**TASK DIRECTIONS:** Copy nothing from the entries below except the lines from the one containing "12289 | 712 |" through the one containing "12561 | 565 |", and copy those exactly.

**PROVIDED DATA:**
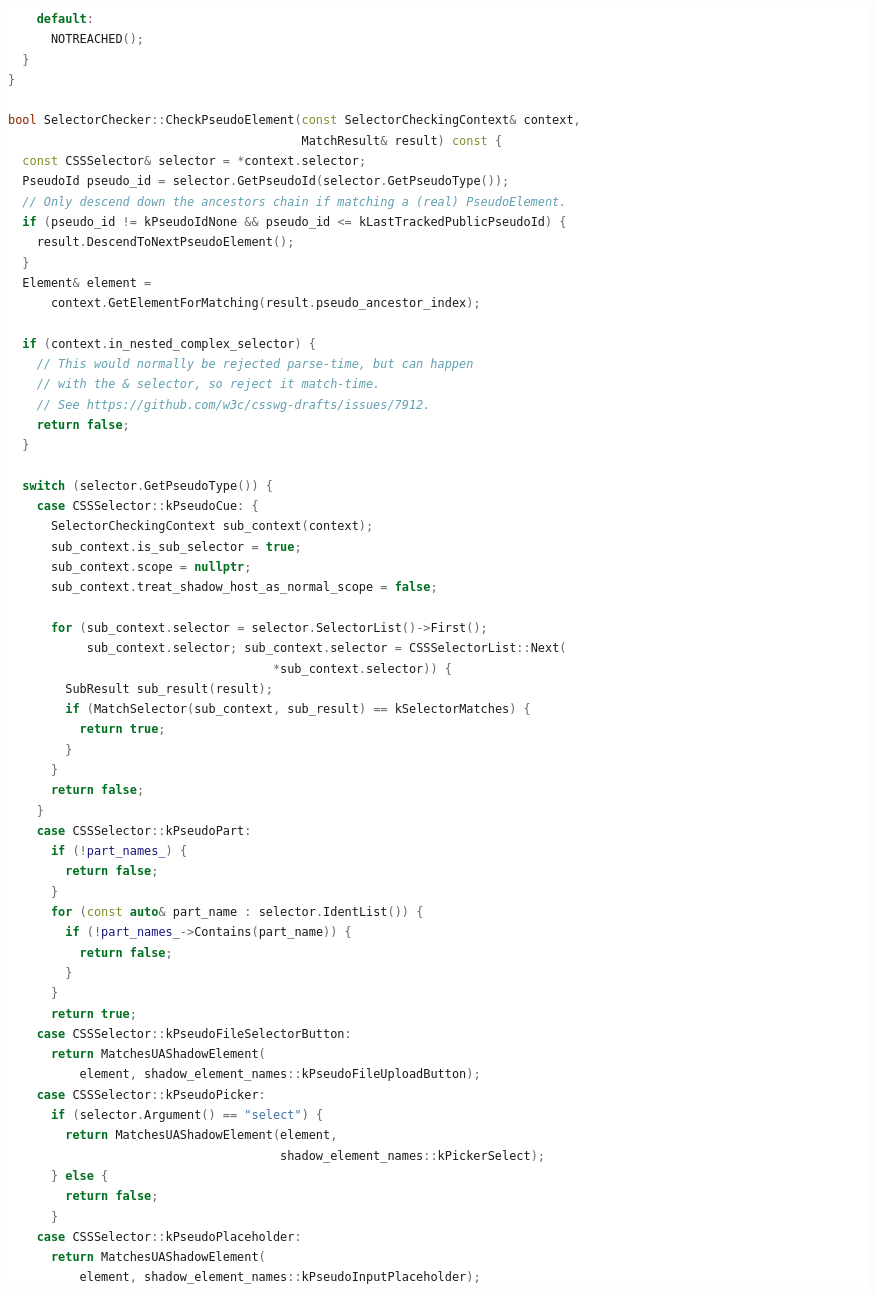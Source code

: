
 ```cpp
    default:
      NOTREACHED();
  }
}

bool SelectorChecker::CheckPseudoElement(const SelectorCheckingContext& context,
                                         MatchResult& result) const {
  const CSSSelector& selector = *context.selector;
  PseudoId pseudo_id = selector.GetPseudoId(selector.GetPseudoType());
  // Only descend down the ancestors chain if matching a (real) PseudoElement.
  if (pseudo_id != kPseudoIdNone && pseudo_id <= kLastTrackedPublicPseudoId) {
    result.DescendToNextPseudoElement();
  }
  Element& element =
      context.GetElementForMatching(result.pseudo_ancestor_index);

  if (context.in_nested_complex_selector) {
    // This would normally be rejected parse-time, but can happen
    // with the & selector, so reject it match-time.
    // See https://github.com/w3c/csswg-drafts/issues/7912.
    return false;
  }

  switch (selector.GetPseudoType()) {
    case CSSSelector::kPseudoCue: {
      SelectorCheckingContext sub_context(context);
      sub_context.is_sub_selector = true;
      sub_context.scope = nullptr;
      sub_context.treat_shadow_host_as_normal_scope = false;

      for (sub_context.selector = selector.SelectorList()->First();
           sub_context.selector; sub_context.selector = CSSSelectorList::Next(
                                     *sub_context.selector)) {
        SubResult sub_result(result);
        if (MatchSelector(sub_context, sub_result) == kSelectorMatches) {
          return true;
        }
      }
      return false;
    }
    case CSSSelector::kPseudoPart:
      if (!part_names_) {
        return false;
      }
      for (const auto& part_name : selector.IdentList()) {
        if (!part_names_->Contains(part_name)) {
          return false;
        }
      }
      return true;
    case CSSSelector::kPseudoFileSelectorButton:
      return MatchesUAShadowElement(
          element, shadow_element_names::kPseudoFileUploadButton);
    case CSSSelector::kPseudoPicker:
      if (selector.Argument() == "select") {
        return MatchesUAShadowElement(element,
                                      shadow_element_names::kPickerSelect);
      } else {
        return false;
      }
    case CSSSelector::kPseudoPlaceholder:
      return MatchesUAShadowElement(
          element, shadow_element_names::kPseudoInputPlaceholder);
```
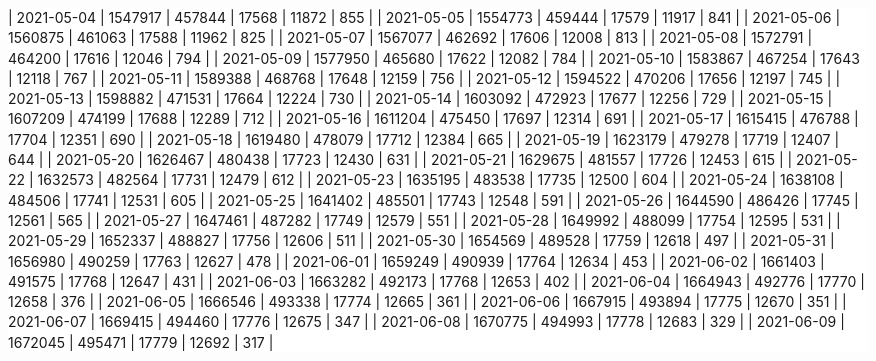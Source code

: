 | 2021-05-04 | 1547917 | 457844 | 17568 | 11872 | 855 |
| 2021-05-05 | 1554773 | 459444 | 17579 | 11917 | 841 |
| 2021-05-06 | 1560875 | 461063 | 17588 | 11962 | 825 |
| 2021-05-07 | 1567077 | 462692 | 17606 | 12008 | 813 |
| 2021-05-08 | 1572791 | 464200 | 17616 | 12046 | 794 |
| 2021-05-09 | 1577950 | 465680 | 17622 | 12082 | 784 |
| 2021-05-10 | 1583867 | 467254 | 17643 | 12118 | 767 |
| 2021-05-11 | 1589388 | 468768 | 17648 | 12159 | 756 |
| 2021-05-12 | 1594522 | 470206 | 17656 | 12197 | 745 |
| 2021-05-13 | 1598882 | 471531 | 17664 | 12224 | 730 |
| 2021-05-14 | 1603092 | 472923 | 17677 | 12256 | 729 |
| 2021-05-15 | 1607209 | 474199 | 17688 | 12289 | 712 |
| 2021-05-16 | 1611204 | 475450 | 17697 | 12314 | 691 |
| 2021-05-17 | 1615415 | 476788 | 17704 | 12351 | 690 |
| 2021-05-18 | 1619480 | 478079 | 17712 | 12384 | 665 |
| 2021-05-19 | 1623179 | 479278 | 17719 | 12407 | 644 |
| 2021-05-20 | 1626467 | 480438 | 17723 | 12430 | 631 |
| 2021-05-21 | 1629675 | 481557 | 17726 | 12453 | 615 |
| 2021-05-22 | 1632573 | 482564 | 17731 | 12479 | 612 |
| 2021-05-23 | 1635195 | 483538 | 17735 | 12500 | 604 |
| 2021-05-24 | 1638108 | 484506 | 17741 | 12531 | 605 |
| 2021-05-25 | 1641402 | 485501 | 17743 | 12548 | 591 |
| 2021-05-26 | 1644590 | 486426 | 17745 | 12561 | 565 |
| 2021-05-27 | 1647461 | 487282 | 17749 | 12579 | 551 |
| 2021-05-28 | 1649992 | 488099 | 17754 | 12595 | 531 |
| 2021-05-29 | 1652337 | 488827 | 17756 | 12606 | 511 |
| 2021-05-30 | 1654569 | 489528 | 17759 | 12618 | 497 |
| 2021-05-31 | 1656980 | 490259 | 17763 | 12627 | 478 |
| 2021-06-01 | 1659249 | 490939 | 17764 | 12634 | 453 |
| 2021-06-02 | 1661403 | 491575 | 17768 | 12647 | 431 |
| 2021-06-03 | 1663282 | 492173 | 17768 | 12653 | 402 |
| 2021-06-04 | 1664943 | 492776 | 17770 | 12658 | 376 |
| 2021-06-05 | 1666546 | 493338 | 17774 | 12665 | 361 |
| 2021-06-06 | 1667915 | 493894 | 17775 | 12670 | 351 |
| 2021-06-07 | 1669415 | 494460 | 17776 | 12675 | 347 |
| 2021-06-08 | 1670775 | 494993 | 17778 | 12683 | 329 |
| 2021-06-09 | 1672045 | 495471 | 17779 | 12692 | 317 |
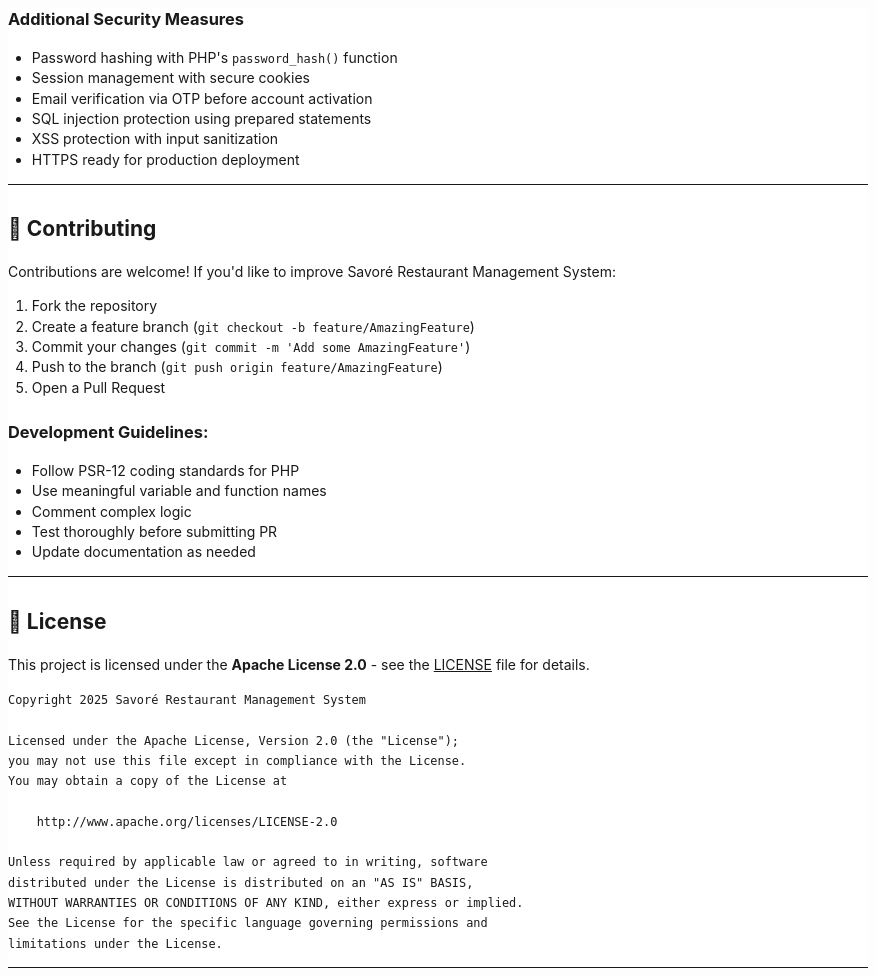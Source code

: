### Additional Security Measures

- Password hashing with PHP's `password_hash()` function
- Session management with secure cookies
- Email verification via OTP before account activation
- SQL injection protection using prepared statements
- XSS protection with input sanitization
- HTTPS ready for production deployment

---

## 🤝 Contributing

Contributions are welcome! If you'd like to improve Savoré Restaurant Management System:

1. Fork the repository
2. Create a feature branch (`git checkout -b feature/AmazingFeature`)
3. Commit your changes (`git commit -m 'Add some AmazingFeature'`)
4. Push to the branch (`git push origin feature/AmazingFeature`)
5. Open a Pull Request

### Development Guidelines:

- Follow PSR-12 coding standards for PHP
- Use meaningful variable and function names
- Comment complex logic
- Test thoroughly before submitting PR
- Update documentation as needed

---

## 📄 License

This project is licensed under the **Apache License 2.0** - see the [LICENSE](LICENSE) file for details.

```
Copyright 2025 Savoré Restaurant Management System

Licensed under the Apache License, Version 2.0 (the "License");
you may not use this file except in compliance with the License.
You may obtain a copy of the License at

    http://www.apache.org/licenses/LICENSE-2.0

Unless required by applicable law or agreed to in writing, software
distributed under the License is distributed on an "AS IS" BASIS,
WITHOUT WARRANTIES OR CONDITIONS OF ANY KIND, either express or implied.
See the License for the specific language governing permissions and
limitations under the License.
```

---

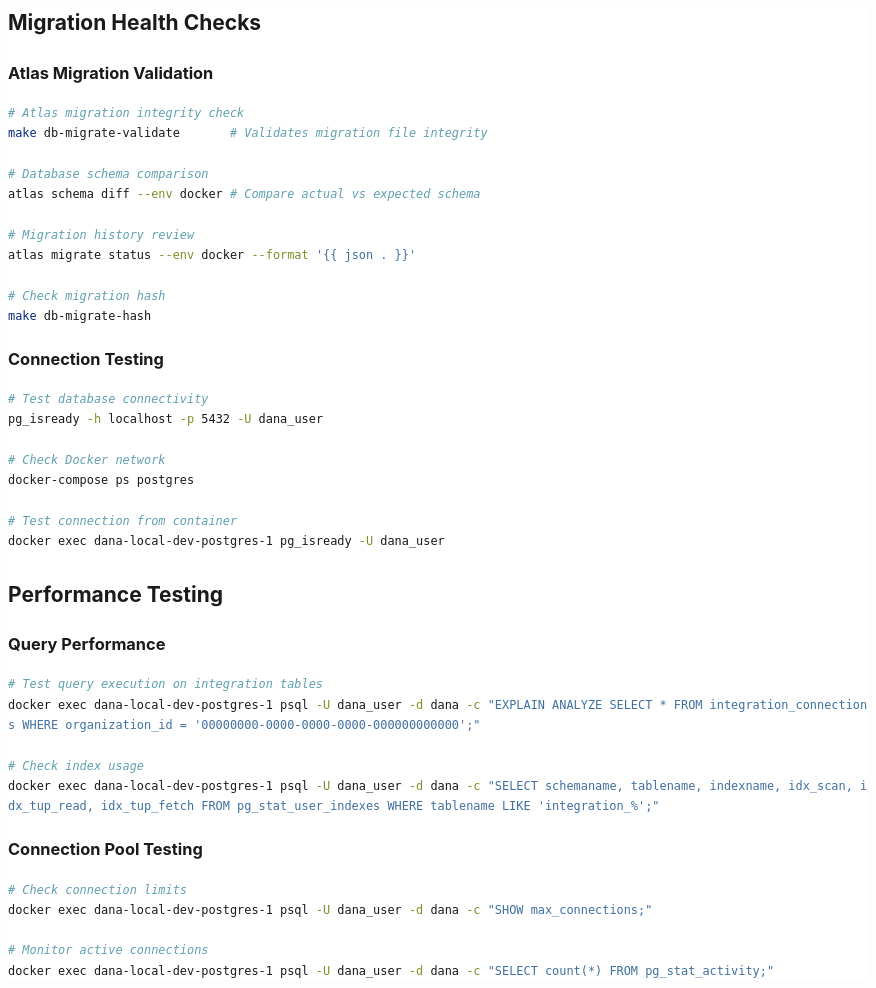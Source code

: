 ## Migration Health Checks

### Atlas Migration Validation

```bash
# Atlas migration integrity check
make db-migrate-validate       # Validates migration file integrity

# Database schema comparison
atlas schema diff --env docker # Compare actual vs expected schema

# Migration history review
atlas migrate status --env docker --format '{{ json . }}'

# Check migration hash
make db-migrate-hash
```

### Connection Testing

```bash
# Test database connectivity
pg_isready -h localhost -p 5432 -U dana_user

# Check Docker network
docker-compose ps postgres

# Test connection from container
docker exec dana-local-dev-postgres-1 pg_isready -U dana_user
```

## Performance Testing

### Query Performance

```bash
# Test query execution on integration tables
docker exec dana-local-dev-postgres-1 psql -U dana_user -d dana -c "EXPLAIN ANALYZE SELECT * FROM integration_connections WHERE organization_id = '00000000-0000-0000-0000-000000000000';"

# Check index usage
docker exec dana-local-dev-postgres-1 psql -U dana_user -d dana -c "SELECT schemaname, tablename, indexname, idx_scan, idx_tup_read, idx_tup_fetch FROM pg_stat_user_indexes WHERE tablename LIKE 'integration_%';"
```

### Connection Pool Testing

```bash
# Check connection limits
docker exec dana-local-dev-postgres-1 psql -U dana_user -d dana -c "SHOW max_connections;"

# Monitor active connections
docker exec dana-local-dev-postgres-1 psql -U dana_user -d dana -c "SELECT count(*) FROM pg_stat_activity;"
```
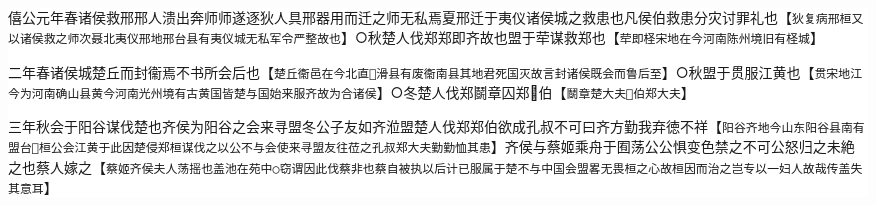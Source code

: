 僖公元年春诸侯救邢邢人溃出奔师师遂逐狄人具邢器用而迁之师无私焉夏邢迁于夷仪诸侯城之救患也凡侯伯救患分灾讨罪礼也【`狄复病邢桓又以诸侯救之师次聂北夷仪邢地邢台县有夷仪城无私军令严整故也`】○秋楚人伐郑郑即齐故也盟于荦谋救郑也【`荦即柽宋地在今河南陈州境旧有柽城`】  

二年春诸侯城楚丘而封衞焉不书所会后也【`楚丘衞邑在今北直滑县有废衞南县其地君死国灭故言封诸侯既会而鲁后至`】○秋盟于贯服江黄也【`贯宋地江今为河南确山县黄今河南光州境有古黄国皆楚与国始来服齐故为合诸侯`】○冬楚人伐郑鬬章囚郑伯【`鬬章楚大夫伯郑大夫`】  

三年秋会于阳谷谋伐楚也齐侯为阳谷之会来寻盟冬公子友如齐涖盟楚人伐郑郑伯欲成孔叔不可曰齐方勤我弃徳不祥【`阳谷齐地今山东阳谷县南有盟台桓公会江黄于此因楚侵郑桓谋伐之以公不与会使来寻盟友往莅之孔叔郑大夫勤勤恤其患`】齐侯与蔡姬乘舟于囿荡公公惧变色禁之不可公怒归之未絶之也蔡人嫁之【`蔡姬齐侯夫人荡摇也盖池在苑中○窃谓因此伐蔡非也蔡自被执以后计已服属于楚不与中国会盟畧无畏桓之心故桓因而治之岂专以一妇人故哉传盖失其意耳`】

**RESULT FOR THIS TASK:**
| 2021-05-15 | 1607209 | 474199 | 17688 | 12289 | 712 |
| 2021-05-16 | 1611204 | 475450 | 17697 | 12314 | 691 |
| 2021-05-17 | 1615415 | 476788 | 17704 | 12351 | 690 |
| 2021-05-18 | 1619480 | 478079 | 17712 | 12384 | 665 |
| 2021-05-19 | 1623179 | 479278 | 17719 | 12407 | 644 |
| 2021-05-20 | 1626467 | 480438 | 17723 | 12430 | 631 |
| 2021-05-21 | 1629675 | 481557 | 17726 | 12453 | 615 |
| 2021-05-22 | 1632573 | 482564 | 17731 | 12479 | 612 |
| 2021-05-23 | 1635195 | 483538 | 17735 | 12500 | 604 |
| 2021-05-24 | 1638108 | 484506 | 17741 | 12531 | 605 |
| 2021-05-25 | 1641402 | 485501 | 17743 | 12548 | 591 |
| 2021-05-26 | 1644590 | 486426 | 17745 | 12561 | 565 |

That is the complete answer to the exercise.